Para o próprio Scalabrini, a mobilidade humana não era apenas um problema social, mas uma oportunidade providencial de evangelização: “A providência dirige a migração também por meio das catástrofes em direção à meta final, que é o aperfeiçoamento do homem sobre a terra e a glória de Deus no Céu”.

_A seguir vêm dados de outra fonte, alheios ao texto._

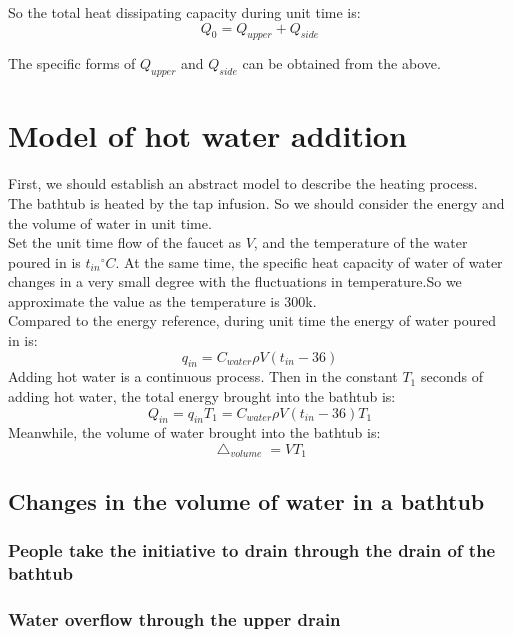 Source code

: \documentclass{mcmthesis}
\begin{document}
\indent So the total heat dissipating capacity during unit time is:
\begin{equation}
	Q_{0}=Q_{upper}+Q_{side}
\end{equation}


\indent The specific forms of $Q_{upper}$ and $Q_{side}$ can be obtained from the above. 

\section{Model of hot water addition}
\indent First, we should establish an abstract model to describe the heating process.\\
\indent The bathtub is heated by the tap infusion. So we should consider the energy and the volume of water in unit time. \\\indent Set the unit time flow of the faucet as $ V $, and the temperature of the water poured in is $ t_{in} {^\circ}C$. At the same time, the specific heat capacity of water of water changes in a very small degree with the fluctuations in temperature.So we approximate the value as the temperature is 300k. \\
\indent Compared to the energy reference, during unit time the energy of water poured in is:
\begin{equation}
	q_{in}=C_{water}\rho V(t_{in}-36) 
\end{equation}
\indent Adding hot water is a continuous process. Then in the constant $ T_{1} $ seconds of adding hot water, the total energy brought into the bathtub is:
\begin{equation}
	Q_{in}=q_{in}T_{1}=C_{water}\rho V(t_{in}-36)T_{1}
\end{equation}
\indent Meanwhile, the volume of water brought into the bathtub is:
\begin{equation}
	\bigtriangleup_{volume}=VT_{1} 
\end{equation}
\subsection{Changes in the volume of water in a bathtub}

\subsubsection{People take the initiative to drain through the drain of the bathtub}

\subsubsection{Water overflow through the upper drain}
\end{document}
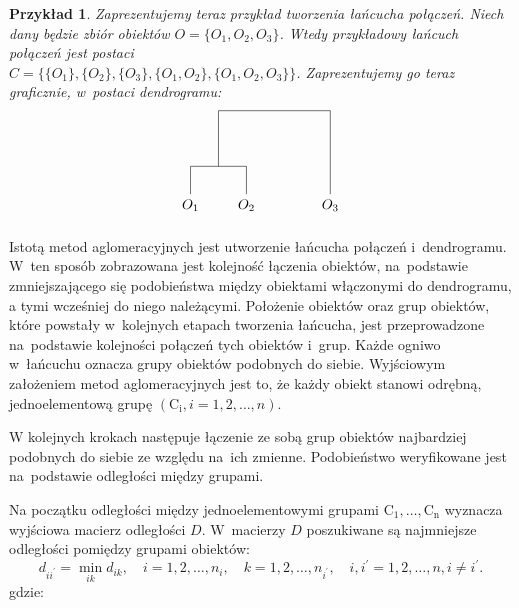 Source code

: \documentclass[12pt,a4paper]{report}
\newtheorem{example}{Przykład}
\begin{document}
\begin{example}
Zaprezentujemy teraz przykład tworzenia łańcucha połączeń. Niech dany będzie zbiór obiektów $O=\{O_1, O_2, O_3\}$. Wtedy przykładowy łańcuch połączeń jest postaci \\
$C=\{ \{O_1\}, \{O_2\}, \{O_3\}, \{O_1, O_2\}, \{O_1, O_2, O_3\} \}$. Zaprezentujemy go teraz graficznie, w~postaci dendrogramu: 
$$
\begin{tikzpicture}[scale=.7]
  \node (1) at (0.0,-0.40) {$O_{1}$};
  \node (2) at (2.0,-0.40) {$O_{2}$};
  \node (3) at (5,-0.40) {$O_{3}$}; 
   \draw (0,0)--(0,1); 
   \draw (0,1)--(2,1);
   \draw (2,0)--(2,1);
   \draw (1,1)--(1,3);
   \draw (1,3)--(5,3);
   \draw (5,0)--(5,3);
\end{tikzpicture}
$$ 
\end{example}



Istotą metod aglomeracyjnych jest utworzenie łańcucha połączeń i~dendrogramu. W~ten sposób zobrazowana jest kolejność łączenia obiektów, na~podstawie zmniejszającego się podobieństwa między obiektami włączonymi do dendrogramu, a tymi wcześniej do niego należącymi. Położenie obiektów oraz grup obiektów, które powstały w~kolejnych etapach tworzenia łańcucha, jest przeprowadzone na~podstawie kolejności połączeń tych obiektów i~grup. Każde ogniwo w~łańcuchu oznacza grupy obiektów podobnych do siebie. 
Wyjściowym założeniem metod aglomeracyjnych jest to, że każdy obiekt stanowi odrębną, jednoelementową grupę $(\mathrm{C_{i}}, i=1,2,\dots,n)$.

W kolejnych krokach następuje łączenie ze sobą grup obiektów najbardziej podobnych do siebie ze względu na~ich zmienne. Podobieństwo weryfikowane jest na~podstawie odległości między grupami.  %

Na początku odległości między jednoelementowymi grupami $\mathrm{C_{1}},\dots,\mathrm{C_{n}}$ wyznacza wyjściowa macierz odległości $D$. W~macierzy $D$ poszukiwane są najmniejsze odległości pomiędzy grupami obiektów:
$$
d_{ii^{'}}= \min\limits_{ik} {d_{ik}}, \quad i=1,2,\dots,n_{i}, \quad k=1,2,\dots,n_{i^{'}}, \quad i,i^{'}=1,2,\dots,n, i\neq i^{'}.
$$
gdzie:
\end{document}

Com esse olhar, Scalabrini antecipou o que o Papa Francisco tanto insistiu:
“Se há homens que proclamam no mundo o Evangelho da salvação, fazem-no por ordem, em nome e com a graça de Cristo Salvador. ‘E como podem pregar, se não forem enviados?’ (Rm 10, 15) escrevia aquele que foi, sem dúvida alguma, um dos maiores evangelizadores. Ninguém, pois, pode fazer isso se não for enviado.” (Evangelii Gaudium, 59).
Uma Igreja em saída
A experiência de São Paulo e São João Batista Scalabrini mostra que a “Igreja em saída” é constitutiva da identidade cristã. Desde Jerusalém até Roma, de Piacenza até as Américas, a fé cristã floresceu porque discípulos ousaram sair de si mesmos, confiando na promessa do Ressuscitado: “Estarei convosco todos os dias, até o fim dos tempos” (Mt 28,20).
Hoje, a realidade migratória continua sendo um apelo missionário. Paulo e Scalabrini testemunham que a fé se fortalece quando é compartilhada em movimento. Uma Igreja fechada em si mesma perde o frescor do Evangelho; uma Igreja que sai, que atravessa fronteiras e acompanha os que caminham, torna-se sinal vivo do amor universal do Pai, do Filho e do Espírito Santo.
Texto: Pe. Alfredo J. Gonçalves (edição e adequação por Vitor da Cruz Azevedo, setor de conteúdo do Departamento Regional de Comunicação).